RECORDS FOR THIS EXERCISE:
##########

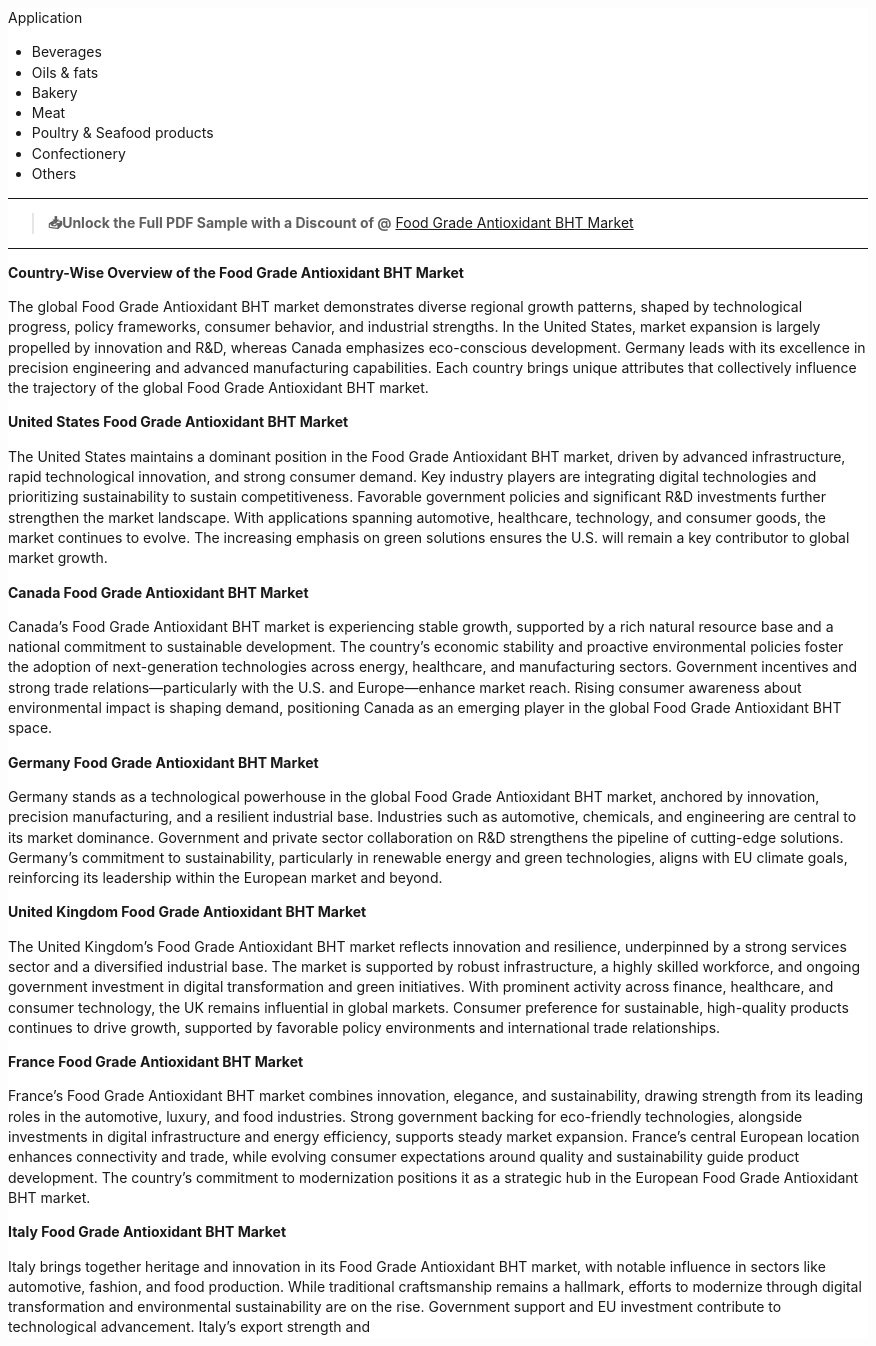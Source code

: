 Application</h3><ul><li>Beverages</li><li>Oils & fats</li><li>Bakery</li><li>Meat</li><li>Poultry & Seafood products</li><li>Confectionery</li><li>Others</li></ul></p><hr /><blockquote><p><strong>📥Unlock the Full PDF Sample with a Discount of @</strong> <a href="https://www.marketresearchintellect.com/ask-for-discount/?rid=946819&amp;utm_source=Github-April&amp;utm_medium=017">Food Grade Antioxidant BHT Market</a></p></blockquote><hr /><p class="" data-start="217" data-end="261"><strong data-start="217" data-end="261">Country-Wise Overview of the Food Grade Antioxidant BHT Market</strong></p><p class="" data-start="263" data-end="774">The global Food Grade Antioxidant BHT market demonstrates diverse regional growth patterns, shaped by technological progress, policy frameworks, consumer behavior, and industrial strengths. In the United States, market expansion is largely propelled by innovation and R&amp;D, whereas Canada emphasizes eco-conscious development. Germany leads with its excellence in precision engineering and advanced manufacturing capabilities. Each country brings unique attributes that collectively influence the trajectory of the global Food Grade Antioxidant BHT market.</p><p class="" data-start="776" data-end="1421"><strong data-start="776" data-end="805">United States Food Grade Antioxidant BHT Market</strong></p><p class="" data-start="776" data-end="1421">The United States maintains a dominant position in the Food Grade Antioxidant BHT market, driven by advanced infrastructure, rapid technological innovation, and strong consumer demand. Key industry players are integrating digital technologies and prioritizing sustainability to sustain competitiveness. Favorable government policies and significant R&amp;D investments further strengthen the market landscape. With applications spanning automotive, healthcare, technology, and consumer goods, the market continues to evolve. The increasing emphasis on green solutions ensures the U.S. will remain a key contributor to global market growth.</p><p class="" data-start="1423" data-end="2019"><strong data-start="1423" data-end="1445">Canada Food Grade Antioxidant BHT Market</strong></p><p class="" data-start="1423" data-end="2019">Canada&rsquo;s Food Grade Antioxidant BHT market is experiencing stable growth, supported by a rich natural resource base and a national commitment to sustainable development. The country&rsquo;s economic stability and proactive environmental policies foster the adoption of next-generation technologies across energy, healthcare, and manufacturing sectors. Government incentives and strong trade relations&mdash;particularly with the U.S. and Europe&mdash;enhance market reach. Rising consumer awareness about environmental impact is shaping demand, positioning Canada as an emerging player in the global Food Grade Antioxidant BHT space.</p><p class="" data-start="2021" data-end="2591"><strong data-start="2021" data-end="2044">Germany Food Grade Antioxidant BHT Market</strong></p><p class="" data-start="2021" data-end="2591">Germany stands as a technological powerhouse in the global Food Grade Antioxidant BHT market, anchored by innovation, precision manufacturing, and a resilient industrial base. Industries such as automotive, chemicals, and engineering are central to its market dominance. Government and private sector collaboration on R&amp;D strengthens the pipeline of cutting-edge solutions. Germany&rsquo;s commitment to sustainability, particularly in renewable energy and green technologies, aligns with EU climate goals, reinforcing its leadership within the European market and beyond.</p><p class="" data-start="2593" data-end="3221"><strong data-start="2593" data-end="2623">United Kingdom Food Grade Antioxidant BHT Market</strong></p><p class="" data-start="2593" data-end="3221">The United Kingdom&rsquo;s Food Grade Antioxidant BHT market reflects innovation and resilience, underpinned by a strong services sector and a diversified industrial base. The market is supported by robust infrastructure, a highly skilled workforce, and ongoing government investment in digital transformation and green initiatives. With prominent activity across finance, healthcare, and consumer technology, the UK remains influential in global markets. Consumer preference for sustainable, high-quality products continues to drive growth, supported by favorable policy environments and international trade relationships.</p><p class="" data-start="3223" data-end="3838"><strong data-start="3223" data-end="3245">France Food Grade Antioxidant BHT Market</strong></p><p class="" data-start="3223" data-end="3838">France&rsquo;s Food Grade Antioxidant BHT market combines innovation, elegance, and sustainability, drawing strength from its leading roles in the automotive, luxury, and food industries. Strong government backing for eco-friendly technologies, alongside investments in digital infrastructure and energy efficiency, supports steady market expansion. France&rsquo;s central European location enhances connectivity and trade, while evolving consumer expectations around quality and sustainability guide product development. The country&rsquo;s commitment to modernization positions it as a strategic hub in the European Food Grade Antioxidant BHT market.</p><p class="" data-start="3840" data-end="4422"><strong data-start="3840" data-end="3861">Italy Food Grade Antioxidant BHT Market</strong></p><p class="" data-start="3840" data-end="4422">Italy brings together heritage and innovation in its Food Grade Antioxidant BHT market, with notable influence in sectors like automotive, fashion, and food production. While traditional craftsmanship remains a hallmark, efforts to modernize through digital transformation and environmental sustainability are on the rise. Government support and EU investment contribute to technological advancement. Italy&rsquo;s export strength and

##########

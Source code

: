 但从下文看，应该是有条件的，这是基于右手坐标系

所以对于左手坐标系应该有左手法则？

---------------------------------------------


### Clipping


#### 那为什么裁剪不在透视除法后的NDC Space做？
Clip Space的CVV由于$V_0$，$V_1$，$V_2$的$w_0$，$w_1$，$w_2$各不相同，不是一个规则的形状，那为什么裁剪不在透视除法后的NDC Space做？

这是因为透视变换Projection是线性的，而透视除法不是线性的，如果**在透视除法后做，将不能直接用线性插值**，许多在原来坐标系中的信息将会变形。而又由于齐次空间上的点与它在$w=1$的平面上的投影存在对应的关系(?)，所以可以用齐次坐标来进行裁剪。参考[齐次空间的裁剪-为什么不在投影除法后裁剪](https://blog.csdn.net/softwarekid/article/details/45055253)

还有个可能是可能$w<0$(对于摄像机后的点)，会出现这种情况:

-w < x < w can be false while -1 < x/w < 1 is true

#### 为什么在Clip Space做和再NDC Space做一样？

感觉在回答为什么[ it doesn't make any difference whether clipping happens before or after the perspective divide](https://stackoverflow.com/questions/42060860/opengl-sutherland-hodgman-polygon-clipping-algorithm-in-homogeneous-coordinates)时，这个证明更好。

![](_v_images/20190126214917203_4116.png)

##########

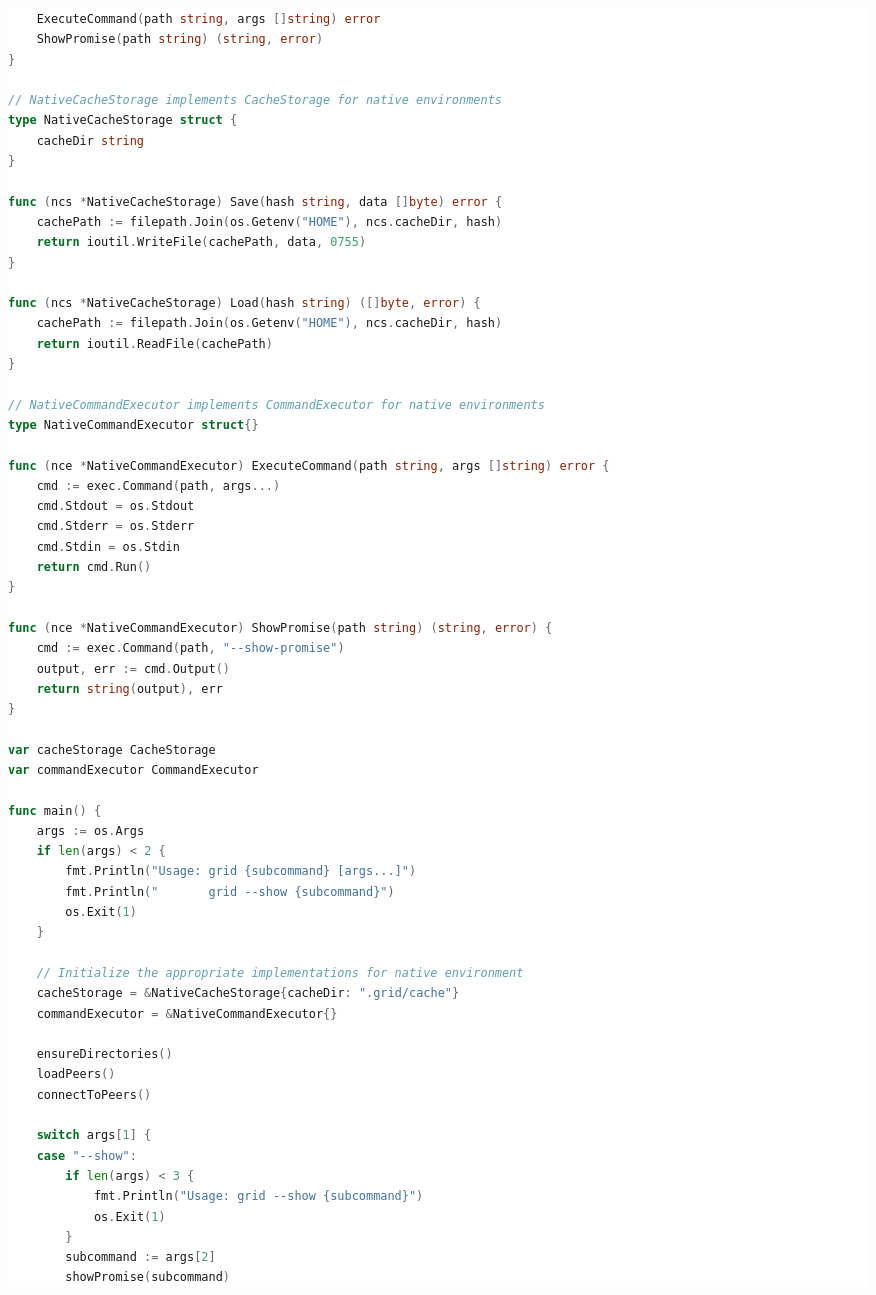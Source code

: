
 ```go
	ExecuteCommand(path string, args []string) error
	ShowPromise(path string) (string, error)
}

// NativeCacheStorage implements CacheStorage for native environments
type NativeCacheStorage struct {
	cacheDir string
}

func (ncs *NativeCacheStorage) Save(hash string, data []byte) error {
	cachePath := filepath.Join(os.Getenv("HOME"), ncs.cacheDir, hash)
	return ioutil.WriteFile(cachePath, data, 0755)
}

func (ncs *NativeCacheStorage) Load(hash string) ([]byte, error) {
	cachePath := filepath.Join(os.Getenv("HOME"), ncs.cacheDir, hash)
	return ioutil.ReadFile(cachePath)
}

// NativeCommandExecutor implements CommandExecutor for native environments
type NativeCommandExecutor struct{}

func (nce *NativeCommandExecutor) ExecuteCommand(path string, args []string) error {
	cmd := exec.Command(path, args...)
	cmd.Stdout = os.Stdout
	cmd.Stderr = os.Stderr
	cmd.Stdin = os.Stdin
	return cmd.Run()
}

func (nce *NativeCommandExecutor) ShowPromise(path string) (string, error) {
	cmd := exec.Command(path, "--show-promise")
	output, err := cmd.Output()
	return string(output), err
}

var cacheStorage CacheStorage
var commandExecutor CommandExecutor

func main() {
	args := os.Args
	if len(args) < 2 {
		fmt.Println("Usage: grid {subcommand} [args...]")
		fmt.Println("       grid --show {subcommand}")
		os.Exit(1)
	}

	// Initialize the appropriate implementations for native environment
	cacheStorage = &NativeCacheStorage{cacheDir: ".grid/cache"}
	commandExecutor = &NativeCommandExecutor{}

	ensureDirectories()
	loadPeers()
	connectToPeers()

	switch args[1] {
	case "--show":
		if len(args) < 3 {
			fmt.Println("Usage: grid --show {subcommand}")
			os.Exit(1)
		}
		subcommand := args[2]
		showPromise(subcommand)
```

##########

WHAT NEEDS TO BE DONE: For each line in the data that holds "type", add one to a count, then report that count alone.

THE ANSWER: 2